One of my fellow travelers in misery sprays the air with a drug store imitation of Channel number 5 adding a new level of cloying horror to the reek of shit.  She meant well.


The sun is shining the birds are singing the air is sweet, spring morning in San Francisco and I am one hundred and fifty years old.
Ten steps, I will walk ten steps I promise myself.  And I do, ten steps, ten steps counting each one out.  I set my suite case down and feel a small flush of success as I manage to sit without actually whimpering in pain. How many days sitting in that bus?  How long since I slept?  My hip is grinding angry glass, every step weary agony, but I don’t whimper.  Ahh so there that’s something.
I am wearing my beaded yellow submarine coat dragging my Dr. Suses suite case.  I wish I had some balloons to carry.  
I am the court jester, I am the fool, I am the walrus and I can walk ten more steps.  And so it goes then steps at a time the mad woman inches her way to the mad house.  Whispering softly through thrust dry lips mad little songs from long ago soft springs of childhood.
“Eat nor drink nor money we have none yet we will be marrryyy.”
Ten steps at a time whispering nursery rhymes the mad woman staggers by invisible to eager tourists snapping pictures of a beautiful city. 
With a hiss of pain through tightly clenched teeth I sit down on the stone bench in the little garden shrine to Mary to the left of the front doors of the MHRF.  I close my eyes for a moment.
“What are you doing here?  I thought you went to your..”
“My uncle didn't want me.”
One of the nurses brings me a bland turkey sandwich and a little sippy box of juice.  Hmm juice.  Some of the world comes back into focus. 
Someone in Authority is called.
“I’m sorry for what happened, I am, but, ,,,, you've been discharged, ,, you can’t come back here.”
“I know.”  I smile pleasantly, finish my sandwich and lean back on the bench, closing my eyes for a nap.  (Sleep, ohh yes, when this is over I think I shall sleep for at least ten years)
“You can’t stay here.”   He repeats helplessly.  He reaches out his hand toward me and pulls back nervously rubbing his hands together. 
“I’m sorry, but you have to go.”  He says apologetically.
I open one eye, smile pleasantly.  “Where?”  I shrug and close my eye.

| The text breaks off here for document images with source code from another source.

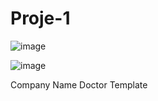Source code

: # Proje-1

![image](https://user-images.githubusercontent.com/115400485/216778515-3de6211c-f18d-46f6-8dc6-91cc31f5caee.png)

![image](https://user-images.githubusercontent.com/115400485/216780875-e3075bc9-4be1-41e8-a164-74a366b74801.png)

 Company Name Doctor Template
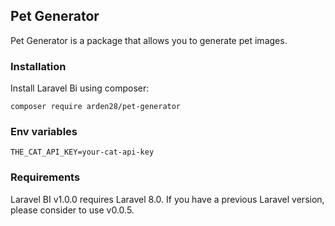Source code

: ## Pet Generator

Pet Generator is a package that allows you to generate pet images.

### Installation

Install Laravel Bi using composer:

`composer require arden28/pet-generator`


### Env variables

`THE_CAT_API_KEY=your-cat-api-key`

### Requirements

Laravel BI v1.0.0 requires Laravel 8.0. 
If you have a previous Laravel version, please consider to use v0.0.5.
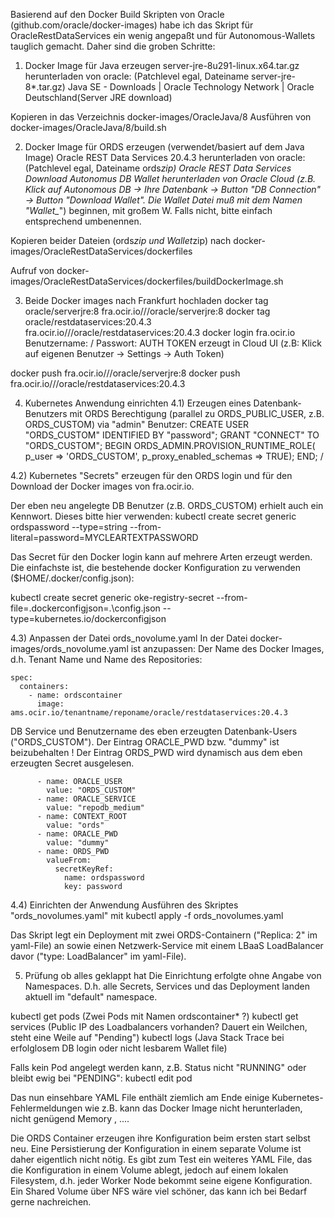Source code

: Basierend auf den Docker Build Skripten von Oracle (github.com/oracle/docker-images) habe ich das Skript für OracleRestDataServices ein wenig angepaßt und für Autonomous-Wallets tauglich gemacht. Daher sind die groben Schritte:

1) Docker Image für Java erzeugen
server-jre-8u291-linux.x64.tar.gz herunterladen von oracle: (Patchlevel egal, Dateiname server-jre-8*.tar.gz)
Java SE - Downloads | Oracle Technology Network | Oracle Deutschland(Server JRE download)

Kopieren in das Verzeichnis docker-images/OracleJava/8
Ausführen von docker-images/OracleJava/8/build.sh

2) Docker Image für ORDS erzeugen (verwendet/basiert auf dem Java Image)
Oracle REST Data Services 20.4.3 herunterladen von oracle: (Patchlevel egal, Dateiname ords*zip)
Oracle REST Data Services Download
Autonomus DB Wallet herunterladen von Oracle Cloud (z.B. Klick auf Autonomous DB -> Ihre Datenbank -> Button "DB Connection" -> Button "Download Wallet". Die Wallet Datei muß mit dem Namen "Wallet_*") beginnen, mit großem W. Falls nicht, bitte einfach entsprechend umbenennen.

Kopieren beider Dateien (ords*zip und Wallet*zip) nach docker-images/OracleRestDataServices/dockerfiles

Aufruf von docker-images/OracleRestDataServices/dockerfiles/buildDockerImage.sh


3) Beide Docker images nach Frankfurt hochladen
docker tag oracle/serverjre:8 fra.ocir.io/<tenant-name>/<repo-name>/oracle/serverjre:8
docker tag oracle/restdataservices:20.4.3 fra.ocir.io/<tenant-name>/<repo-name>/oracle/restdataservices:20.4.3
docker login fra.ocir.io
Benutzername: <tenant-name>/<mail-adresse>
Passwort: AUTH TOKEN erzeugt in Cloud UI (z.B: Klick auf eigenen Benutzer -> Settings -> Auth Token)

docker push fra.ocir.io/<tenant-name>/<repo-name>/oracle/serverjre:8
docker push fra.ocir.io/<tenant-name>/<repo-name>/oracle/restdataservices:20.4.3

4) Kubernetes Anwendung einrichten
4.1) Erzeugen eines Datenbank-Benutzers mit ORDS Berechtigung (parallel zu ORDS_PUBLIC_USER, z.B. ORDS_CUSTOM) via "admin" Benutzer:
CREATE USER "ORDS_CUSTOM" IDENTIFIED BY "password";
GRANT "CONNECT" TO "ORDS_CUSTOM";
BEGIN
     ORDS_ADMIN.PROVISION_RUNTIME_ROLE(
         p_user => 'ORDS_CUSTOM',
         p_proxy_enabled_schemas => TRUE);
END;
/

4.2) Kubernetes "Secrets" erzeugen für den ORDS login und für den Download der Docker images von fra.ocir.io.

Der eben neu angelegte DB Benutzer (z.B. ORDS_CUSTOM) erhielt auch ein Kennwort. Dieses bitte hier verwenden:
kubectl create secret generic ordspassword --type=string --from-literal=password=MYCLEARTEXTPASSWORD

Das Secret für den Docker login kann auf mehrere Arten erzeugt werden. Die einfachste ist, 
die bestehende docker Konfiguration zu verwenden ($HOME/.docker/config.json):

kubectl create secret generic oke-registry-secret --from-file=.dockerconfigjson=.\config.json --type=kubernetes.io/dockerconfigjson

4.3) Anpassen der Datei ords_novolume.yaml
In der Datei docker-images/ords_novolume.yaml ist anzupassen:
Der Name des Docker Images, d.h. Tenant Name und Name des Repositories:

    spec:
      containers:
        - name: ordscontainer
          image: ams.ocir.io/tenantname/reponame/oracle/restdataservices:20.4.3

DB Service und Benutzername des eben erzeugten Datenbank-Users ("ORDS_CUSTOM").
Der Eintrag ORACLE_PWD bzw. "dummy" ist beizubehalten ! Der Eintrag ORDS_PWD wird dynamisch aus dem eben erzeugten Secret ausgelesen.

          - name: ORACLE_USER
            value: "ORDS_CUSTOM"
          - name: ORACLE_SERVICE
            value: "repodb_medium"
          - name: CONTEXT_ROOT
            value: "ords"
          - name: ORACLE_PWD
            value: "dummy"
          - name: ORDS_PWD
            valueFrom:
              secretKeyRef:
                name: ordspassword
                key: password

4.4) Einrichten der Anwendung
Ausführen des Skriptes "ords_novolumes.yaml" mit
kubectl apply -f ords_novolumes.yaml

Das Skript legt ein Deployment mit zwei ORDS-Containern ("Replica: 2" im yaml-File) an
sowie einen Netzwerk-Service mit einem LBaaS LoadBalancer davor ("type: LoadBalancer" im yaml-File).

5) Prüfung ob alles geklappt hat
Die Einrichtung erfolgte ohne Angabe von Namespaces. D.h. alle Secrets, Services und das Deployment landen aktuell im "default" namespace.

kubectl get pods (Zwei Pods mit Namen ordscontainer* ?)
kubectl get services (Public IP des Loadbalancers vorhanden? Dauert ein Weilchen, steht eine Weile auf "Pending")
kubectl logs <pod-name> (Java Stack Trace bei erfolglosem DB login oder nicht lesbarem Wallet file)

Falls kein Pod angelegt werden kann, z.B. Status nicht "RUNNING" oder bleibt ewig bei "PENDING":
kubectl edit pod <pod-name>

Das nun einsehbare YAML File enthält ziemlich am Ende einige Kubernetes-Fehlermeldungen wie z.B.
kann das Docker Image nicht herunterladen, nicht genügend Memory , ....

Die ORDS Container erzeugen ihre Konfiguration beim ersten start selbst neu.
Eine Persistierung der Konfiguration in einem separate Volume ist daher eigentlich nicht nötig.
Es gibt zum Test ein weiteres YAML File, das die Konfiguration in einem Volume ablegt, jedoch
auf einem lokalen Filesystem, d.h. jeder Worker Node bekommt seine eigene Konfiguration.
Ein Shared Volume über NFS wäre viel schöner, das kann ich bei Bedarf gerne nachreichen.
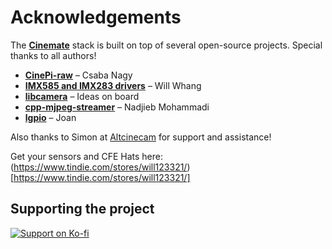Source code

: # Acknowledgements

The [**Cinemate**](https://github.com/Tiramisioux/cinemate) stack is built on top of several open-source projects. Special thanks to all authors!

- [**CinePi-raw**](https://github.com/cinepi/cinepi-raw) – Csaba Nagy
- [**IMX585 and IMX283 drivers**](https://github.com/will127534) – Will Whang
- [**libcamera**](https://libcamera.org) – Ideas on board
- [**cpp-mjpeg-streamer**](https://github.com/nadjieb/cpp-mjpeg-streamer) – Nadjieb Mohammadi
- [**lgpio**](https://github.com/joan2937/lg) – Joan

Also thanks to Simon at [Altcinecam](https://altcinecam.com) for support and assistance!

Get your sensors and CFE Hats here: (https://www.tindie.com/stores/will123321/)[https://www.tindie.com/stores/will123321/]

## Supporting the project

<div id="ko-fi-container">
  <noscript>
    <a href="https://ko-fi.com/G2G21IM9RO" target="_blank">
      <img src="https://ko-fi.com/img/githubbutton_sm.svg" alt="Support on Ko-fi" />
    </a>
  </noscript>
</div>
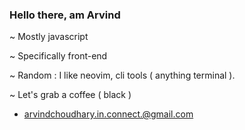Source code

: ### Hello there, am Arvind

~ Mostly javascript

~ Specifically front-end

~ Random : I like neovim, cli tools ( anything terminal ).

~ Let's grab a coffee ( black )

- arvindchoudhary.in.connect.@gmail.com
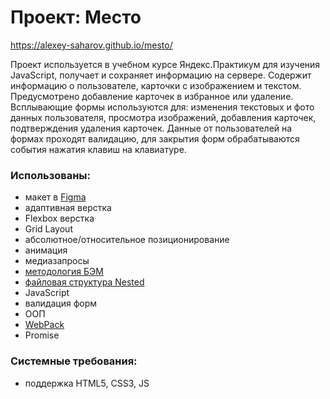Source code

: # Проект: Место

https://alexey-saharov.github.io/mesto/

Проект используется в учебном курсе Яндекс.Практикум для изучения JavaScript, получает и сохраняет 
информацию на сервере. Содержит информацию о пользователе, карточки с изображением и текстом. 
Предусмотрено добавление карточек в избранное или удаление. Всплывающие формы используются для: 
изменения текстовых и фото данных пользователя, просмотра изображений, добавления карточек, 
подтверждения удаления карточек. Данные от пользователей на формах проходят валидацию, для закрытия 
форм обрабатываются события нажатия клавиш на клавиатуре.

### Использованы:

* макет в [Figma](https://www.figma.com/)
* адаптивная верстка
* Flexbox верстка
* Grid Layout
* абсолютное/относительное позиционирование
* анимация
* медиазапросы
* [методология БЭМ](https://ru.bem.info/)
* [файловая структура Nested](https://ru.bem.info/methodology/filestructure/#nested)
* JavaScript
* валидация форм
* ООП
* [WebPack](https://webpack.js.org/)
* Promise

### Системные требования:
* поддержка HTML5, CSS3, JS

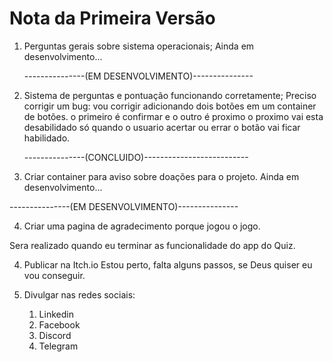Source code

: # Nota da Primeira Versão


1. Perguntas gerais sobre sistema operacionais;
    Ainda em desenvolvimento...

    ---------------(EM DESENVOLVIMENTO)---------------


2. Sistema de perguntas e pontuação funcionando corretamente;
    Preciso corrigir um bug: vou corrigir adicionando dois botões em um container de botões.
    o primeiro é confirmar e o outro é proximo
    o proximo vai esta desabilidado só quando o usuario
    acertar ou errar o botão vai ficar habilidado.
    
    ---------------(CONCLUIDO)--------------------------


3. Criar container para aviso sobre doações para o projeto.
    Ainda em desenvolvimento...

---------------(EM DESENVOLVIMENTO)---------------


4. Criar uma pagina de agradecimento porque jogou o jogo.



Sera realizado quando eu terminar as funcionalidade 
do app do Quiz.

4. Publicar na Itch.io
    Estou perto, falta alguns passos, se Deus quiser eu vou conseguir.

5. Divulgar nas redes sociais:
    1. Linkedin
    2. Facebook
    3. Discord
    4. Telegram

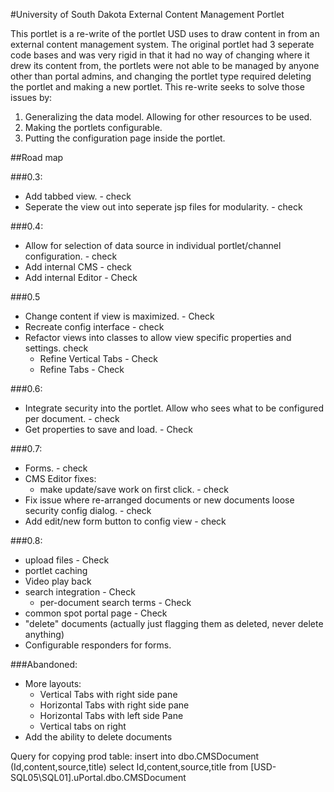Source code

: #University of South Dakota External Content Management Portlet

This portlet is a re-write of the portlet USD uses to draw content in from an
external content management system. The original portlet had 3 seperate code
bases and was very rigid in that it had no way of changing where it drew its
content from, the portlets were not able to be managed by anyone other than 
portal admins, and changing the portlet type required deleting the portlet and
making a new portlet. This re-write seeks to solve those issues by:

1. Generalizing the data model. Allowing for other resources to be used.
2. Making the portlets configurable.
3. Putting the configuration page inside the portlet.


##Road map

###0.3:

* Add tabbed view. - check
* Seperate the view out into seperate jsp files for modularity. - check

###0.4:

* Allow for selection of data source in individual portlet/channel configuration. - check
* Add internal CMS - check
* Add internal Editor - Check

###0.5

* Change content if view is maximized. - Check
* Recreate config interface - check
* Refactor views into classes to allow view specific properties and settings. check
  * Refine Vertical Tabs - Check
  * Refine Tabs - Check

###0.6:

* Integrate security into the portlet. Allow who sees what to be configured per document. - check
* Get properties to save and load. - Check

###0.7:

* Forms. - check
* CMS Editor fixes:
  * make update/save work on first click. - check
* Fix issue where re-arranged documents or new documents loose security config dialog. - check
* Add edit/new form button to config view - check

###0.8:

* upload files - Check
* portlet caching
* Video play back
* search integration - Check
	* per-document search terms - Check
* common spot portal page - Check
* "delete" documents (actually just flagging them as deleted, never delete anything)
* Configurable responders for forms.

###Abandoned:
* More layouts:
  * Vertical Tabs with right side pane
  * Horizontal Tabs with right side pane
  * Horizontal Tabs with left side Pane
  * Vertical tabs on right
* Add the ability to delete documents


Query for copying prod table:
insert into dbo.CMSDocument (Id,content,source,title)
select Id,content,source,title from [USD-SQL05\SQL01].uPortal.dbo.CMSDocument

“I’m sorry, but your trespassing and we will have to call the police.”
I open one eye, smile pleasantly.  “As you wish.”  I shrug and close my eye.
The police are called.
Police officers are by nature creatures who do not deal well with ambiguity.
They had been called to arrest a mad woman for trespassing the grounds of a mad house.  
This took a bit of explaining.
Explanation did not bring clarity.
It was decided that the thing to do was to get me admitted to the hospital.  Then I would be a patient not a trespasser, problem solved.
The police drive me and my suitcase up the hill where they point me at an admitting nurse behind six inches of bullet proof glass.  The police then promptly disappear.
The admitting nurse informs me that they have all the indigent mad people they need right now and tells me to go away.
I smile, I shrug, I pick up my suite case and ten steps at a time stagger back to the mad house.
I sit down on the stone bench in front of the shrine to Mary and close my eyes.
“What??”
“The Hospital didn't want me.”  I smile pleasantly I shrug and close my eyes.  
The mad house doesn't want me, the hospital doesn't want me, the police don’t want me, my uncle didn't want me, Boccie wanted me gone so bad he hired people to kill me.  Yah, a girl could develop of complex or something.
The police are called again.
They still don’t want me.
Finally the call is put out to the fourth estate.  Enter stage left, the press.
I was beginning to think I was going to have to do everything myself.